▶ **TASK DETAILS**
Begin at the first line below and copy each line exactly, ending with the line where "## Instructions" appears.
══ MATERIAL PROVIDED ══
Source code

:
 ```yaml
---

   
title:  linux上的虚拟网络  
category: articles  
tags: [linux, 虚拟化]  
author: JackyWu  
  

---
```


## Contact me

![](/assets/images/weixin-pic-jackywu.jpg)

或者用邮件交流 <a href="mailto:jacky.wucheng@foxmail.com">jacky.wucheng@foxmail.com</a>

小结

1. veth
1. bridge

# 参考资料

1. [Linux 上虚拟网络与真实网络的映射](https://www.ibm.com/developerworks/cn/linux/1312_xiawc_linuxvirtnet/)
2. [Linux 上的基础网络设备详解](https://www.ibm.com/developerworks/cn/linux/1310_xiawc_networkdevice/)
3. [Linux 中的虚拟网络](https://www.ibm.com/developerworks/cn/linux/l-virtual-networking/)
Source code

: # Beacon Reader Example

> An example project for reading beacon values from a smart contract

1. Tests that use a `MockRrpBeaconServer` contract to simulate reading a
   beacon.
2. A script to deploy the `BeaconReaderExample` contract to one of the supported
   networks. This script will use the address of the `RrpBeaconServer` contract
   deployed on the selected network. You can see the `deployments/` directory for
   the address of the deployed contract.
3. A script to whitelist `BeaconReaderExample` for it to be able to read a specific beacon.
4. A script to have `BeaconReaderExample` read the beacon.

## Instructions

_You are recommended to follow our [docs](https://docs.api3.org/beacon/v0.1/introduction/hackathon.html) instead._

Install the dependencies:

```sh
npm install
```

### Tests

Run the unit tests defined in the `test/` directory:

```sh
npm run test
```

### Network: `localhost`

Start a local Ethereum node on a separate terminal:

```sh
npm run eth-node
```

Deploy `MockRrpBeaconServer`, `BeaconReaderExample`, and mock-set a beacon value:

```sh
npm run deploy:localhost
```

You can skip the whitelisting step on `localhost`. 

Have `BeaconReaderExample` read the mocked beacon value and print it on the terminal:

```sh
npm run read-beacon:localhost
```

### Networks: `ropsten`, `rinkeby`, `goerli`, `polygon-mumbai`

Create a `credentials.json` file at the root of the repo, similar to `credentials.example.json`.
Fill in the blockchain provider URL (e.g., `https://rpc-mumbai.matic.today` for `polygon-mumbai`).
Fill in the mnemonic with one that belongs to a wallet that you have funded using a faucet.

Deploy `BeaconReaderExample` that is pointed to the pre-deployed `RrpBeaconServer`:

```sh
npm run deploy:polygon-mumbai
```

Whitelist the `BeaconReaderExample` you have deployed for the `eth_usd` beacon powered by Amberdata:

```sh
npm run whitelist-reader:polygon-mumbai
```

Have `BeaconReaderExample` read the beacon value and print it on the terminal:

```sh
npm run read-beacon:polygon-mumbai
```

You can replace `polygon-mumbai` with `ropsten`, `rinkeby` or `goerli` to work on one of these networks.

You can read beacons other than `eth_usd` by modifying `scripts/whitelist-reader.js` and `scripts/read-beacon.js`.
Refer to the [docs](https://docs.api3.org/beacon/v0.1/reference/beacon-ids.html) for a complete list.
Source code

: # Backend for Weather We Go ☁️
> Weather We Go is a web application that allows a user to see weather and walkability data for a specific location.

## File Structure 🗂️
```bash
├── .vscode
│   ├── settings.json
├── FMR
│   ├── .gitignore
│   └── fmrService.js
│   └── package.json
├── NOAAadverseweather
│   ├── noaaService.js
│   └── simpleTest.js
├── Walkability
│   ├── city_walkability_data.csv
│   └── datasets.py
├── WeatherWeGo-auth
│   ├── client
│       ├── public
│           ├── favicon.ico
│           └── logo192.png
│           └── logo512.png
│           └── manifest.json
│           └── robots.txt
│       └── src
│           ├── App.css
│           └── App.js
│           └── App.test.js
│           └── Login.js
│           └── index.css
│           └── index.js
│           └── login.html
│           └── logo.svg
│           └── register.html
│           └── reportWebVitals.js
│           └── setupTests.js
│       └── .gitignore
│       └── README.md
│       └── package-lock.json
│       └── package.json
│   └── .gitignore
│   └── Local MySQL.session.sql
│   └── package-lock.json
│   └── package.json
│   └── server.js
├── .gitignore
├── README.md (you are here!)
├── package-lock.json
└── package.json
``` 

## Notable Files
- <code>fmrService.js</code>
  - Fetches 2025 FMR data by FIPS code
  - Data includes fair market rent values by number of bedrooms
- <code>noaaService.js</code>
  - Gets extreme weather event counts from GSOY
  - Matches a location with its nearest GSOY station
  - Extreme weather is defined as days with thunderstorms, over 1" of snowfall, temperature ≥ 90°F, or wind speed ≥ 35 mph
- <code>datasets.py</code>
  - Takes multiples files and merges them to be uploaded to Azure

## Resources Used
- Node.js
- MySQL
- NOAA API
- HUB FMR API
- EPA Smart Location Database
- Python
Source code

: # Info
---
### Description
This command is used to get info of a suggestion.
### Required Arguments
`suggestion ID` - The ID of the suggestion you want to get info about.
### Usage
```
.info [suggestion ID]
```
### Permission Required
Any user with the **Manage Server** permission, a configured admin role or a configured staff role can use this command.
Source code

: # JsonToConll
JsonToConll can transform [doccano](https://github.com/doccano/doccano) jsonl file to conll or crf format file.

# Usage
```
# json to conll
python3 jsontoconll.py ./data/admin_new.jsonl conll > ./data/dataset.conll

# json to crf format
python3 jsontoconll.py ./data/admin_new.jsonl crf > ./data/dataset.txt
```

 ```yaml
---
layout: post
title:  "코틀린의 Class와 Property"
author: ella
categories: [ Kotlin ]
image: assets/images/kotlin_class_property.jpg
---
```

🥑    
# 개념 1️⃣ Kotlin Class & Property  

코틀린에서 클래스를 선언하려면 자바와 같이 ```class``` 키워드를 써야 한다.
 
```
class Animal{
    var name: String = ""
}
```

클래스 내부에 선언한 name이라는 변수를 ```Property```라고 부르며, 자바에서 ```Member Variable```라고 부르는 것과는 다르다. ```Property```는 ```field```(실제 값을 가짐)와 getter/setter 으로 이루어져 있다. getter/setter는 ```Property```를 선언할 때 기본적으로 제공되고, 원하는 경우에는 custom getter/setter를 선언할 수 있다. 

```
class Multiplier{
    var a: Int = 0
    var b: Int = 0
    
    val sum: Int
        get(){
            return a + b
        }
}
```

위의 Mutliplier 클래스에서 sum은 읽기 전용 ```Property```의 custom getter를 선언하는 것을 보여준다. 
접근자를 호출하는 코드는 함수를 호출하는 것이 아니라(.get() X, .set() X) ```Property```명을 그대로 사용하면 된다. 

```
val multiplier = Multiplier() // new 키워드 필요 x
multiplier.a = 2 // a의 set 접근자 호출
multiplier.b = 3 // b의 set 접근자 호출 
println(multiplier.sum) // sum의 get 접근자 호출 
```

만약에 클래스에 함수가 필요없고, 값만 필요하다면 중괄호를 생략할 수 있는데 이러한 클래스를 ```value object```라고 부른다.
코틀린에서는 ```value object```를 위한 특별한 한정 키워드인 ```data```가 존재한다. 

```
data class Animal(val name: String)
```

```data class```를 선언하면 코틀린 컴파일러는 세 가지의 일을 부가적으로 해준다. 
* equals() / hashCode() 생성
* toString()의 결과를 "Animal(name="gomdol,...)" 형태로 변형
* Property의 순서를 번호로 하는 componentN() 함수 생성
═══
▶ **EXERCISE RESULT**
Source code

:
 ```yaml
---

   
title:  linux上的虚拟网络  
category: articles  
tags: [linux, 虚拟化]  
author: JackyWu  
  

---
```


## Contact me

![](/assets/images/weixin-pic-jackywu.jpg)

或者用邮件交流 <a href="mailto:jacky.wucheng@foxmail.com">jacky.wucheng@foxmail.com</a>

小结

1. veth
1. bridge

# 参考资料

1. [Linux 上虚拟网络与真实网络的映射](https://www.ibm.com/developerworks/cn/linux/1312_xiawc_linuxvirtnet/)
2. [Linux 上的基础网络设备详解](https://www.ibm.com/developerworks/cn/linux/1310_xiawc_networkdevice/)
3. [Linux 中的虚拟网络](https://www.ibm.com/developerworks/cn/linux/l-virtual-networking/)
Source code

: # Beacon Reader Example

> An example project for reading beacon values from a smart contract

1. Tests that use a `MockRrpBeaconServer` contract to simulate reading a
   beacon.
2. A script to deploy the `BeaconReaderExample` contract to one of the supported
   networks. This script will use the address of the `RrpBeaconServer` contract
   deployed on the selected network. You can see the `deployments/` directory for
   the address of the deployed contract.
3. A script to whitelist `BeaconReaderExample` for it to be able to read a specific beacon.
4. A script to have `BeaconReaderExample` read the beacon.

## Instructions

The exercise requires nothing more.